■ Work to be completed ■
Below are the entries. Transcribe exactly the lines from the one with "encoding performance regression" through the one with "for static strings", ends included, and leave out all others.

■ Data under study ■
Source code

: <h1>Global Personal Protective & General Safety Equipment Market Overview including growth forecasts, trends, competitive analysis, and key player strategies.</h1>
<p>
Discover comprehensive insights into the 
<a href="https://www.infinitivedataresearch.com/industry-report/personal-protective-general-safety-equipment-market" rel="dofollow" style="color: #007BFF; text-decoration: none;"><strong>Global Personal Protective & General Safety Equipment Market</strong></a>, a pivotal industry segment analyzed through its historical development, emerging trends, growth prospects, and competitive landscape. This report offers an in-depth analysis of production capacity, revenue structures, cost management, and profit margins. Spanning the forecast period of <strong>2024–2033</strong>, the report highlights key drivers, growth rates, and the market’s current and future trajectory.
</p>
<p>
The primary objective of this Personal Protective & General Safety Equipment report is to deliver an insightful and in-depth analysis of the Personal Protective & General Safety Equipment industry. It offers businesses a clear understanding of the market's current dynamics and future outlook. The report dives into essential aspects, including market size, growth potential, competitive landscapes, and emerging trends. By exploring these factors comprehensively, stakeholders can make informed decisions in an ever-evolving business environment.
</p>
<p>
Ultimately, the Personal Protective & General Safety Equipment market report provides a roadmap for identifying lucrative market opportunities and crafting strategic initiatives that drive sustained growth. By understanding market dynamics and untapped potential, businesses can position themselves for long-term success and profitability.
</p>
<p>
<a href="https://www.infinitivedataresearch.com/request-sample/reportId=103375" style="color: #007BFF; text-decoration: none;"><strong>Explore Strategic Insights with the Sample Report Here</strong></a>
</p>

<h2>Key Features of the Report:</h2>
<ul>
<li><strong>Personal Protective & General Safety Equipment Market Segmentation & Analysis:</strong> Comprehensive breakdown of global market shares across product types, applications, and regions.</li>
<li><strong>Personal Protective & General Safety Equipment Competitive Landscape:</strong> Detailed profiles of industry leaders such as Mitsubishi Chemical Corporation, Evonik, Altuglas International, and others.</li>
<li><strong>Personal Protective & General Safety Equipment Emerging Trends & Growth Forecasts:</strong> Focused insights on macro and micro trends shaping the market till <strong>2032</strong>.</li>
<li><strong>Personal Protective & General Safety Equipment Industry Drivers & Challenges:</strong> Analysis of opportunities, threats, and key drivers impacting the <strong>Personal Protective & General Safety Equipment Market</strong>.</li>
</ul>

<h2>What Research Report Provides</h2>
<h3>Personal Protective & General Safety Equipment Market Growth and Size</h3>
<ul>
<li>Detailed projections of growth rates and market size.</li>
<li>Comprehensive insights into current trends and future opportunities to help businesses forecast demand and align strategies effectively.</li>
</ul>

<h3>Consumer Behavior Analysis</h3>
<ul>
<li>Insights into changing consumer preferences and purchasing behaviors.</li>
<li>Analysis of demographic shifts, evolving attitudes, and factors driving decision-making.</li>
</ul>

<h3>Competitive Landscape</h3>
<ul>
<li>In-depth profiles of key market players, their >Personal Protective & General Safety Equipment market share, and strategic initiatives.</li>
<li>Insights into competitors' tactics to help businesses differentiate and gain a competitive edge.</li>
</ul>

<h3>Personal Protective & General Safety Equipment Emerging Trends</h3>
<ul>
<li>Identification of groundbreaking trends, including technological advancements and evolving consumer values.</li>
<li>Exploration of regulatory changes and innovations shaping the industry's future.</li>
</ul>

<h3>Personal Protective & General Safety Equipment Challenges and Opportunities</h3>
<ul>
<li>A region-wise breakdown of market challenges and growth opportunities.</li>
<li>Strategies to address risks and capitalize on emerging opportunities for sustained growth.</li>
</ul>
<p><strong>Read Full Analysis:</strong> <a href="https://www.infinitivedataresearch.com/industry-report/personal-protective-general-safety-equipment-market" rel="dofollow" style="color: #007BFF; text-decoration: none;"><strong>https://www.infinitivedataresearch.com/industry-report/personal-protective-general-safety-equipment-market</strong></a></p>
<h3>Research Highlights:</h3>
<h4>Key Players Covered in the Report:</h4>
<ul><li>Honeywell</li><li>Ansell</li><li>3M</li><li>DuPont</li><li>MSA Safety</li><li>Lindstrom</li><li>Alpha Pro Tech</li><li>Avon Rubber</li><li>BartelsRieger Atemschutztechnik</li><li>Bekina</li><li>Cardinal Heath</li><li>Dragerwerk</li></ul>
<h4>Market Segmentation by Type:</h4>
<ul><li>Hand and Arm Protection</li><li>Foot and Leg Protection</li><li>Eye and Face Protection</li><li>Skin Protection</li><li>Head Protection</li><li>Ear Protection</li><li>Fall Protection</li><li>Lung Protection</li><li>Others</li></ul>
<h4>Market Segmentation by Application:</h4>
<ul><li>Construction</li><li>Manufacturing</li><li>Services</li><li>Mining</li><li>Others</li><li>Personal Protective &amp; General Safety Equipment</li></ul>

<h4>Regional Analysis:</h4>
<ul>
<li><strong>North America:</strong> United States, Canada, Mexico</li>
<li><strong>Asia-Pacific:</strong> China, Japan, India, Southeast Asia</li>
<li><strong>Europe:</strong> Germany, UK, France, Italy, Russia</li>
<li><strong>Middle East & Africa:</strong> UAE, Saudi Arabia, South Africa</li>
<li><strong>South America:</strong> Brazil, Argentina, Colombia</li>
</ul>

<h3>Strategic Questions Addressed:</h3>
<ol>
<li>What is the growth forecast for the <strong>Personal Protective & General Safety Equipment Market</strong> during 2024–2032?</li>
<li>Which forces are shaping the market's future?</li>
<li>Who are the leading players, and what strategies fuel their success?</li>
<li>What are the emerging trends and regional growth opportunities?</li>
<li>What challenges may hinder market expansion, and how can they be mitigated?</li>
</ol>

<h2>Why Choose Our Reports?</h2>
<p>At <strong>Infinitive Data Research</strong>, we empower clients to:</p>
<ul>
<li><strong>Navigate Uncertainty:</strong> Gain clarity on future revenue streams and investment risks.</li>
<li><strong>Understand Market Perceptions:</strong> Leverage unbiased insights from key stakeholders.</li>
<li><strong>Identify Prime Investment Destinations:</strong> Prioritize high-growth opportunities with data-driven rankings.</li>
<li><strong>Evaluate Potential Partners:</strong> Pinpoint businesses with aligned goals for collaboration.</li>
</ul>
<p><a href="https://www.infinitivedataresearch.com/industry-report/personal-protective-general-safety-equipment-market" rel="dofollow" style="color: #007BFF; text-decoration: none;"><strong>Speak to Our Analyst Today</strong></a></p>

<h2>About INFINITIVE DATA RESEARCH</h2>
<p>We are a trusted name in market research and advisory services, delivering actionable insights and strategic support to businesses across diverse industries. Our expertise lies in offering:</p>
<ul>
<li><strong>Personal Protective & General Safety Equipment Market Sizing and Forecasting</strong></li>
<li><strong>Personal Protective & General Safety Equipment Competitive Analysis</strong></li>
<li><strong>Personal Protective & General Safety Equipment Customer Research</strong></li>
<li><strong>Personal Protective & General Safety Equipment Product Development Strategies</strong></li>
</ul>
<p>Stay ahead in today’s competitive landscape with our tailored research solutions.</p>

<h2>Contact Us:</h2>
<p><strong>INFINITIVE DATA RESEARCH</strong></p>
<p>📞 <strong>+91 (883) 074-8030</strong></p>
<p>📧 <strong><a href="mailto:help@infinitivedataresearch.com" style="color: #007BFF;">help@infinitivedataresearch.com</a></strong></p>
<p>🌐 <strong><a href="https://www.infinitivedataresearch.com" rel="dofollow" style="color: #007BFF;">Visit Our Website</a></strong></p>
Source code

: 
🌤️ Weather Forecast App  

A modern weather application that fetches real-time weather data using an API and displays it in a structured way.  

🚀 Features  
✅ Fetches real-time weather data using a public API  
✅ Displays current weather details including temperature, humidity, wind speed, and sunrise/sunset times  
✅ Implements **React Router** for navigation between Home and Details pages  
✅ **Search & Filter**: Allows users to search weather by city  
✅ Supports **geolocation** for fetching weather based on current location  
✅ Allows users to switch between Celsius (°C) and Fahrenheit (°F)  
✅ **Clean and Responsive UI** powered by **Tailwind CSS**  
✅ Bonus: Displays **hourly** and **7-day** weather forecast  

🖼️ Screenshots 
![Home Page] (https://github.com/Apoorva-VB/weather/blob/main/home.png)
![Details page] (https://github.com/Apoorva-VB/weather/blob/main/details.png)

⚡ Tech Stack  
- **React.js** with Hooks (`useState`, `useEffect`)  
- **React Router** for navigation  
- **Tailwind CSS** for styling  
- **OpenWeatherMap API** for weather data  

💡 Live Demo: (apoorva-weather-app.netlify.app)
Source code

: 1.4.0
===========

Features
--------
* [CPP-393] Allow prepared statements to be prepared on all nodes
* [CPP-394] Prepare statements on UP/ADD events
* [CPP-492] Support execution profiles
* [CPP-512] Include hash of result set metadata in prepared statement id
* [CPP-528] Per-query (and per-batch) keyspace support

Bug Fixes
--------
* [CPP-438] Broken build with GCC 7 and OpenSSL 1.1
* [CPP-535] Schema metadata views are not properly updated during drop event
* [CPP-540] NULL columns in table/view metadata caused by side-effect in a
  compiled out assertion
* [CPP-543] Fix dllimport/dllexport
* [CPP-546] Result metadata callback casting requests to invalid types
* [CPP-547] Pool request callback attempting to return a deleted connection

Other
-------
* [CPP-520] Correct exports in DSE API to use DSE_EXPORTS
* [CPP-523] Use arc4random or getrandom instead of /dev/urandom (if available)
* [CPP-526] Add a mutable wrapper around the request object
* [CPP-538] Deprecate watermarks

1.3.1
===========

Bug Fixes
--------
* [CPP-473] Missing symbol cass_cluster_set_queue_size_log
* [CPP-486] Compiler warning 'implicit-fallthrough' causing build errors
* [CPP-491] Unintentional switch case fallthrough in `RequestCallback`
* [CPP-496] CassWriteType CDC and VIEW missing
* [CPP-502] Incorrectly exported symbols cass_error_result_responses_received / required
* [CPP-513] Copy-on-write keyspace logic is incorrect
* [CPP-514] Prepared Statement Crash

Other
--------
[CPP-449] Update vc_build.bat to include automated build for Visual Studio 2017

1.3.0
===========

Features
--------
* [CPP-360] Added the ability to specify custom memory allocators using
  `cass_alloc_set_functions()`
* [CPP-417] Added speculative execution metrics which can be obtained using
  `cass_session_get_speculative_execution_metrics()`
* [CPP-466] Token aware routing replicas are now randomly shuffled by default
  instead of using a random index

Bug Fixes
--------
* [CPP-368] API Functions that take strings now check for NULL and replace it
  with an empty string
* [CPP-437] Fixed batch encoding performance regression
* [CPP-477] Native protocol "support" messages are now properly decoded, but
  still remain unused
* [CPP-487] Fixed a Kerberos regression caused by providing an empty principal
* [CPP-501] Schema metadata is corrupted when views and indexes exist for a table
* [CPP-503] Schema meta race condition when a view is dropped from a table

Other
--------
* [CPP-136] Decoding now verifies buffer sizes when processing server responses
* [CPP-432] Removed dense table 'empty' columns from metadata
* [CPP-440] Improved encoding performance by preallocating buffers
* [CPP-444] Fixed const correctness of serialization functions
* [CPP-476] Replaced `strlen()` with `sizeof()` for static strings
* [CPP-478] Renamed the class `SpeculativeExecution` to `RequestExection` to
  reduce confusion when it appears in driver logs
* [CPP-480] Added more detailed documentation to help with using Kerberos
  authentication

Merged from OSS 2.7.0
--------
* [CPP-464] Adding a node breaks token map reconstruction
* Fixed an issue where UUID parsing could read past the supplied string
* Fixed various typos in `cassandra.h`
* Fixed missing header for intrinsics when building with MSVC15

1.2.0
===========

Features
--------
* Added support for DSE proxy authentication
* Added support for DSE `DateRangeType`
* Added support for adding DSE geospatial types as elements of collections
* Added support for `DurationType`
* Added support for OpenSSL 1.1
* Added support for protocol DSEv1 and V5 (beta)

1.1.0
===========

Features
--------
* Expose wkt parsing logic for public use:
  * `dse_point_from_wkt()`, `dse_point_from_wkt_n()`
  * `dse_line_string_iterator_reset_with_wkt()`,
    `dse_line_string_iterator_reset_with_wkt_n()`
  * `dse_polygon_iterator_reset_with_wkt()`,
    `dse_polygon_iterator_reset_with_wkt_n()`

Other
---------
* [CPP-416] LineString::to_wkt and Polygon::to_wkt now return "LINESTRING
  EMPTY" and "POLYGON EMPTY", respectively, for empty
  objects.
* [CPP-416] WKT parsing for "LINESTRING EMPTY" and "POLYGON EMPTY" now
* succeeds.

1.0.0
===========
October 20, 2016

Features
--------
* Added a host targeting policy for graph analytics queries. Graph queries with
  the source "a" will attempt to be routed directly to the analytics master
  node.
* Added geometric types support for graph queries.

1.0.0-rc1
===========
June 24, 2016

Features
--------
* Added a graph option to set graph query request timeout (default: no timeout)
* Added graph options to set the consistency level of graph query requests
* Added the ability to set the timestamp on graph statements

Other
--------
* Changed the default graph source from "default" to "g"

■ Final answer ■
* [CPP-437] Fixed batch encoding performance regression
* [CPP-477] Native protocol "support" messages are now properly decoded, but
  still remain unused
* [CPP-487] Fixed a Kerberos regression caused by providing an empty principal
* [CPP-501] Schema metadata is corrupted when views and indexes exist for a table
* [CPP-503] Schema meta race condition when a view is dropped from a table

Other
--------
* [CPP-136] Decoding now verifies buffer sizes when processing server responses
* [CPP-432] Removed dense table 'empty' columns from metadata
* [CPP-440] Improved encoding performance by preallocating buffers
* [CPP-444] Fixed const correctness of serialization functions
* [CPP-476] Replaced `strlen()` with `sizeof()` for static strings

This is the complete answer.